> _WHAT THIS TASK INVOLVES_: Return every line below exactly, leaving nothing out.

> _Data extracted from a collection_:
────────────────────────────────────────
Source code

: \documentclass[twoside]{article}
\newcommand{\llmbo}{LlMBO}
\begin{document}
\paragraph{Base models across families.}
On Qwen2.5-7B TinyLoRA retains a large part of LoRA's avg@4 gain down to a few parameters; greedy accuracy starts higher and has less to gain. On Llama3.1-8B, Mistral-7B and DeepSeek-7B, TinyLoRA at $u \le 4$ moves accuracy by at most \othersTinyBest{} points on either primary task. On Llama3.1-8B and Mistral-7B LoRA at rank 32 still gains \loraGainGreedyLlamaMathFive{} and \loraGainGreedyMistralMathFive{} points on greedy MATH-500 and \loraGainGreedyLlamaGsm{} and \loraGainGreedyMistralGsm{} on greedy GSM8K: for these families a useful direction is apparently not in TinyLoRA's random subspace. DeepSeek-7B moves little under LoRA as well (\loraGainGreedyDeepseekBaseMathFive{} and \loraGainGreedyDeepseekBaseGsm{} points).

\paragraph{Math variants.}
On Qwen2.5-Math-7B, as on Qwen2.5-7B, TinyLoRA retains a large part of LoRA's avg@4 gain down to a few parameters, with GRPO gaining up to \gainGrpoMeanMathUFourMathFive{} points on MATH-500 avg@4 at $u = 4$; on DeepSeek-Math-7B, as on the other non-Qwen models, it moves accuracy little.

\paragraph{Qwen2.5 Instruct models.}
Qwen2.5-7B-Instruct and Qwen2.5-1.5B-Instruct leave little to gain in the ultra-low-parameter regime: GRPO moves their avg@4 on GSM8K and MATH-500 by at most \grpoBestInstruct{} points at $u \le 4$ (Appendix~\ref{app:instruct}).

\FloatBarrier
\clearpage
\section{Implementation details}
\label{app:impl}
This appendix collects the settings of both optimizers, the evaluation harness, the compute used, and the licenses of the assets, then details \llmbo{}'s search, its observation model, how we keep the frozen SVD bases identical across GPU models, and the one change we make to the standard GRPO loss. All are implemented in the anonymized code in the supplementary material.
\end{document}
────────────────────────────────────────
> _EXPECTED ANSWER_:
Source code

: \documentclass[twoside]{article}
\newcommand{\llmbo}{LlMBO}
\begin{document}
\paragraph{Base models across families.}
On Qwen2.5-7B TinyLoRA retains a large part of LoRA's avg@4 gain down to a few parameters; greedy accuracy starts higher and has less to gain. On Llama3.1-8B, Mistral-7B and DeepSeek-7B, TinyLoRA at $u \le 4$ moves accuracy by at most \othersTinyBest{} points on either primary task. On Llama3.1-8B and Mistral-7B LoRA at rank 32 still gains \loraGainGreedyLlamaMathFive{} and \loraGainGreedyMistralMathFive{} points on greedy MATH-500 and \loraGainGreedyLlamaGsm{} and \loraGainGreedyMistralGsm{} on greedy GSM8K: for these families a useful direction is apparently not in TinyLoRA's random subspace. DeepSeek-7B moves little under LoRA as well (\loraGainGreedyDeepseekBaseMathFive{} and \loraGainGreedyDeepseekBaseGsm{} points).

\paragraph{Math variants.}
On Qwen2.5-Math-7B, as on Qwen2.5-7B, TinyLoRA retains a large part of LoRA's avg@4 gain down to a few parameters, with GRPO gaining up to \gainGrpoMeanMathUFourMathFive{} points on MATH-500 avg@4 at $u = 4$; on DeepSeek-Math-7B, as on the other non-Qwen models, it moves accuracy little.

\paragraph{Qwen2.5 Instruct models.}
Qwen2.5-7B-Instruct and Qwen2.5-1.5B-Instruct leave little to gain in the ultra-low-parameter regime: GRPO moves their avg@4 on GSM8K and MATH-500 by at most \grpoBestInstruct{} points at $u \le 4$ (Appendix~\ref{app:instruct}).

\FloatBarrier
\clearpage
\section{Implementation details}
\label{app:impl}
This appendix collects the settings of both optimizers, the evaluation harness, the compute used, and the licenses of the assets, then details \llmbo{}'s search, its observation model, how we keep the frozen SVD bases identical across GPU models, and the one change we make to the standard GRPO loss. All are implemented in the anonymized code in the supplementary material.
\end{document}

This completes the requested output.